(Beginning of The data)
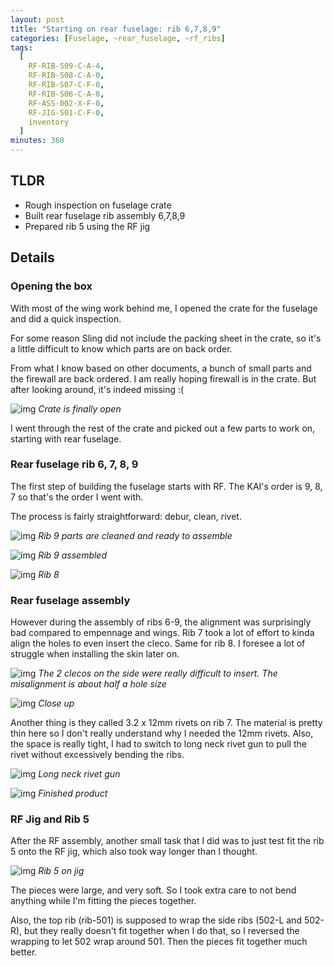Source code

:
 ```yaml
---
layout: post
title: "Starting on rear fuselage: rib 6,7,8,9"
categories: [Fuselage, ~rear_fuselage, ~rf_ribs]
tags:
  [
    RF-RIB-S09-C-A-4,
    RF-RIB-S08-C-A-0,
    RF-RIB-S07-C-F-0,
    RF-RIB-S06-C-A-0,
    RF-ASS-002-X-F-0,
    RF-JIG-S01-C-F-0,
    inventory
  ]
minutes: 360
---
```


## TLDR

- Rough inspection on fuselage crate
- Built rear fuselage rib assembly 6,7,8,9
- Prepared rib 5 using the RF jig

## Details

### Opening the box

With most of the wing work behind me, I opened the crate for the fuselage and did a quick inspection.

For some reason Sling did not include the packing sheet in the crate, so it's a little difficult to know which parts are on back order.

From what I know based on other documents, a bunch of small parts and the firewall are back ordered. I am really hoping firewall is in the crate. But after looking around, it's indeed missing :(

![img](https://lh3.googleusercontent.com/pw/AP1GczO3ZSKwslB57yMpESC5WJkmKQ7kcq2wU56coA1xS6p1dF3JMg1G7PUkbdx2y5THj_CFlbSXP4NzP5VkKZvx4k_7rs2CNKec6rh8-WHx15fKL_VBzoeOL5bViHUUPuXTckR5r4WvDWbhGoDF9FgsHAfn3Q=w2094-h1576-s-no-gm?authuser=3)
_Crate is finally open_

I went through the rest of the crate and picked out a few parts to work on, starting with rear fuselage.

### Rear fuselage rib 6, 7, 8, 9

The first step of building the fuselage starts with RF. The KAI's order is 9, 8, 7 so that's the order I went with.

The process is fairly straightforward: debur, clean, rivet.

![img](https://lh3.googleusercontent.com/pw/AP1GczOjBjWKJ-BK5aBAyDmBfjuU8oUkDNPvqL-WkxdNZfPZJXwIBoz8KZtKtZhRmshGrjE_Ju2jper0rq9zazV8cNy0WrWtauyvKK56Hw_o-uKq8Z24mYjt0LyreJ3j0kV3Z6FAbRrNdkG7IlFUZB12pCmVHg=w2094-h1576-s-no-gm?authuser=3)
_Rib 9 parts are cleaned and ready to assemble_

![img](https://lh3.googleusercontent.com/pw/AP1GczPTigyZPFose1Ss3W5kIqHs77y3pMMxreX3oPLBFr-tlGweOEBivhRxkj1blkQOHScCR-D8stKyt9TjmAGOPbx4Kxm0Ge2NTlm_W-WnGxD35-JSr2x1vpxxx0NBnXp9v1rFRzz9Q95FCr0xvzD4Xex7YA=w2094-h1576-s-no-gm?authuser=3)
_Rib 9 assembled_

![img](https://lh3.googleusercontent.com/pw/AP1GczOgo8xqvLPZ9IAniqedv_e5CLVSRHwK7KRWzZykYQpx_TaOw9Kj9KAn9RZoGxsiCgvp3LxNQ0YvyMWEcbKBHeLOWbxhpU1HtnExrbZvkfQXzlB53ldZCddKTGpKE49njlVXW63I6ShVQ90tOHEDThdpHA=w2094-h1576-s-no-gm?authuser=3)
_Rib 8_

### Rear fuselage assembly

However during the assembly of ribs 6-9, the alignment was surprisingly bad compared to empennage and wings. Rib 7 took a lot of effort to kinda align the holes to even insert the cleco. Same for rib 8. I foresee a lot of struggle when installing the skin later on.

![img](https://lh3.googleusercontent.com/pw/AP1GczMockCn5Jj98fof4xOpVmV_81oIuO8uwlBYZBomnD0pjNtiSpoxxVNtzcNSj05pQW0zgwfkiR0w2ArjFiitJuUFNGx3JfI3hrT4oZIFvSHCYeAMuVbFgJdx25A8XzrOn_hbthRkbCNGQS17cN5doJI11w=w2098-h1580-s-no-gm?authuser=3)
_The 2 clecos on the side were really difficult to insert. The misalignment is about half a hole size_

![img](https://lh3.googleusercontent.com/pw/AP1GczPlQXRUI7Gkeym03yjnIelApyTvzYYXyFniORSSqPACfdBB-EoDSUoMXjjUxSLc2l-9Wz2ArCA3-lZMm_Zz2mtnbfJNFtxMeOZg3dy4k932lc3GDQemqdkFwPvqd9rDyfIP-XDCOXPWw4qjxQ5ZVc_X3Q=w2098-h1580-s-no-gm?authuser=3)
_Close up_

Another thing is they called 3.2 x 12mm rivets on rib 7. The material is pretty thin here so I don't really understand why I needed the 12mm rivets. Also, the space is really tight, I had to switch to long neck rivet gun to pull the rivet without excessively bending the ribs.

![img](https://lh3.googleusercontent.com/pw/AP1GczNpFOG_tcW1Cb-7pv8xXT0y0yyR2Mf-OEDkVJ1PliJi2ZSvLHFAmhnCFkLw3zO2bPiX6bwOBe55HkHHAzmH9nOk346DuPCo9oTj3vZr9sFFCLd34DO16_F7kNykscPiC7sGOKhjP5UxVlSCOGSlcgnneg=w1290-h1712-s-no-gm?authuser=3)
_Long neck rivet gun_

![img](https://lh3.googleusercontent.com/pw/AP1GczMDxBIONhvtdYhntVrDemepO3kV1zK7dMJgsrxW_hZ2hmpVkhEdUvlnI7wNsu7XWY60h4rl-VWM08ZIOo_6FpSa49ZVNh1C3X1a-etjsa_dfbz-fgcvW6AY4RQpdfpJxowjZpIxhNMiYXGFLE-8Y7I04w=w2098-h1580-s-no-gm?authuser=3)
_Finished product_

### RF Jig and Rib 5

After the RF assembly, another small task that I did was to just test fit the rib 5 onto the RF jig, which also took way longer than I thought.

![img](https://lh3.googleusercontent.com/pw/AP1GczND2GAcFAzRT1A9NJ6gcVGBd6ockoMvMGxKMlD5MW3j7AUKv5bQqIaNMtu2uzDmeqXB9FbHwxa2SPVzIQhWg117BtWH0iSzPHBSafAHWW3UEbaDQqmWK97_5KLODyD2W-nWSdO497v8-Y0kKhxd7wbLBg=w2098-h1580-s-no-gm?authuser=3)
_Rib 5 on jig_

The pieces were large, and very soft. So I took extra care to not bend anything while I'm fitting the pieces together.

Also, the top rib (rib-501) is supposed to wrap the side ribs (502-L and 502-R), but they really doesn't fit together when I do that, so I reversed the wrapping to let 502 wrap around 501. Then the pieces fit together much better.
(End of The data)
● What to work on: Report how many lines above hold the string "they", giving nothing but the number.

● Answer below: 2